ASSIGNMENT: Search the records for the word "Jira" and copy every line in which it occurs.

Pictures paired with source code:
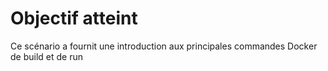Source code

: # Objectif atteint

Ce scénario a fournit une introduction aux principales commandes Docker de build et de run
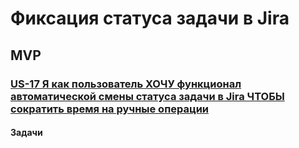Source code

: # Фиксация статуса задачи в Jira

## MVP

### [US-17 Я как пользователь ХОЧУ функционал автоматической смены статуса задачи в Jira ЧТОБЫ сократить время на ручные операции](../ac/AC.md#us17)

#### Задачи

ANSWER SPACE:
: # Фиксация статуса задачи в Jira
### [US-17 Я как пользователь ХОЧУ функционал автоматической смены статуса задачи в Jira ЧТОБЫ сократить время на ручные операции](../ac/AC.md#us17)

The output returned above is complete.